When he got back to the flat that evening he went in search of Leslie. He found her in the lounge, curled up in an armchair, glass in hand, idly leafing through a magazine. She looked up.
“Hello, Charlotte, how were your first days as CEO, then?”
“Pretty, ‘how.’ actually, though it’s been so much of a whirl I don’t think my feet have touched the ground much. But I have a problem that I’d like to talk to you about.”
“Get yourself a drink, then, and tell me about it.”
“Well, it’s not really a problem, I suppose; not a business one, anyway, more of a personal one. Barry came in this afternoon. I thought, for a moment, that he had changed his mind,” said Charles, smiling, “but, apparently, he was going through some paper and came across the invite to a quarterly dinner he goes to with some other CEOs. It’s Saturday evening and he wants me to go with him to do a sort of hand-over. There’s no way I could not go, that would let Barry down and, anyway, it’s a golden opportunity to meet a lot of important clients on neutral ground, as it were”
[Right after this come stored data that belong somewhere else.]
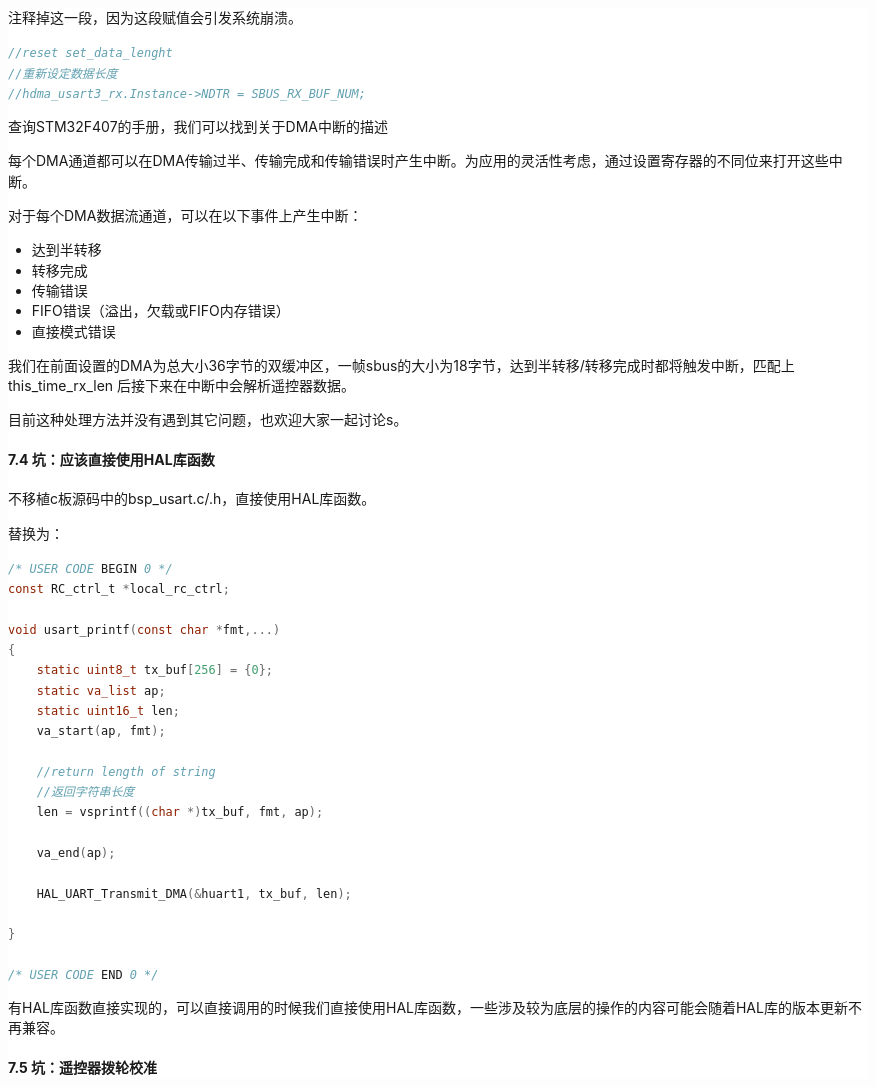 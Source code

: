 注释掉这一段，因为这段赋值会引发系统崩溃。

```c
//reset set_data_lenght
//重新设定数据长度
//hdma_usart3_rx.Instance->NDTR = SBUS_RX_BUF_NUM;
```

查询STM32F407的手册，我们可以找到关于DMA中断的描述

每个DMA通道都可以在DMA传输过半、传输完成和传输错误时产生中断。为应用的灵活性考虑，通过设置寄存器的不同位来打开这些中断。

对于每个DMA数据流通道，可以在以下事件上产生中断：

- 达到半转移
- 转移完成
- 传输错误
- FIFO错误（溢出，欠载或FIFO内存错误）
- 直接模式错误

我们在前面设置的DMA为总大小36字节的双缓冲区，一帧sbus的大小为18字节，达到半转移/转移完成时都将触发中断，匹配上this_time_rx_len 后接下来在中断中会解析遥控器数据。

目前这种处理方法并没有遇到其它问题，也欢迎大家一起讨论s。

#### 7.4 坑：应该直接使用HAL库函数

不移植c板源码中的bsp_usart.c/.h，直接使用HAL库函数。

替换为：

```c
/* USER CODE BEGIN 0 */
const RC_ctrl_t *local_rc_ctrl;

void usart_printf(const char *fmt,...)
{
    static uint8_t tx_buf[256] = {0};
    static va_list ap;
    static uint16_t len;
    va_start(ap, fmt);

    //return length of string 
    //返回字符串长度
    len = vsprintf((char *)tx_buf, fmt, ap);

    va_end(ap);

    HAL_UART_Transmit_DMA(&huart1, tx_buf, len);

}

/* USER CODE END 0 */
```

有HAL库函数直接实现的，可以直接调用的时候我们直接使用HAL库函数，一些涉及较为底层的操作的内容可能会随着HAL库的版本更新不再兼容。

#### 7.5 坑：遥控器拨轮校准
“Bet you’ve got nothing to wear.”
“Well, I’ve got the dress I bought when I took Amber out but somehow it seems wrong for this do. Bright red may have been right for that occasion but it doesn’t feel right for this one. A little ‘sudden’ as Jeeves would say,” said Charles, smiling at the recollection.
“Look, it’s Friday night now. It’s too late to get anything new now. Off-the-shelf dresses almost certainly won’t fit without some altering and it’s far too late for made-to-measure. Then you’ve got to get your hair done, you’ll need all Saturday morning at Raymond’s and Amber’s magic in the afternoon.”
They were both silent for a moment, Leslie deep in thought. Charles knew better than to break in.
She snapped her fingers.
“What I think is this,” she said. “Why don’t you have one of my dresses? I got a new one just before my ‘accident.’ It’s never had an outing and I doubt now if I will ever wear it, there are just too many associations. It should be about your size and, anyway, it’s made of black latex so it will stretch a bit if necessary. I planned to wear it with ballet heels so it had to be extra-long; with your extra height it should be just about right with ordinary shoes.”
‘You mean flatties with ten to fifteen-centimetre heels.’ Charles thought.
“What about shoes?”
“I suppose that’s part of the general problem. I’ve got a reasonable collection for every day but ‘till now there has not been the need for anything by way of evening things.”
“I’m sure I can find something suitable in the dungeon in your size if you don’t mind them not being brand new. What size do you take?”
“44, 43 at a pinch, literally!”
“Well I’ll look for some 41’s, they’ll make your feet look smaller. Actually, I had at least one client who had a bit of a shoe fetish,” Leslie smiling at the recollection. “I know there was also a strappy black pair with Perspex wedge soles. They have never been used; they would be ideal if we can cram them on.”
Charles was not so sure but Leslie was now in her element, planning for Charles.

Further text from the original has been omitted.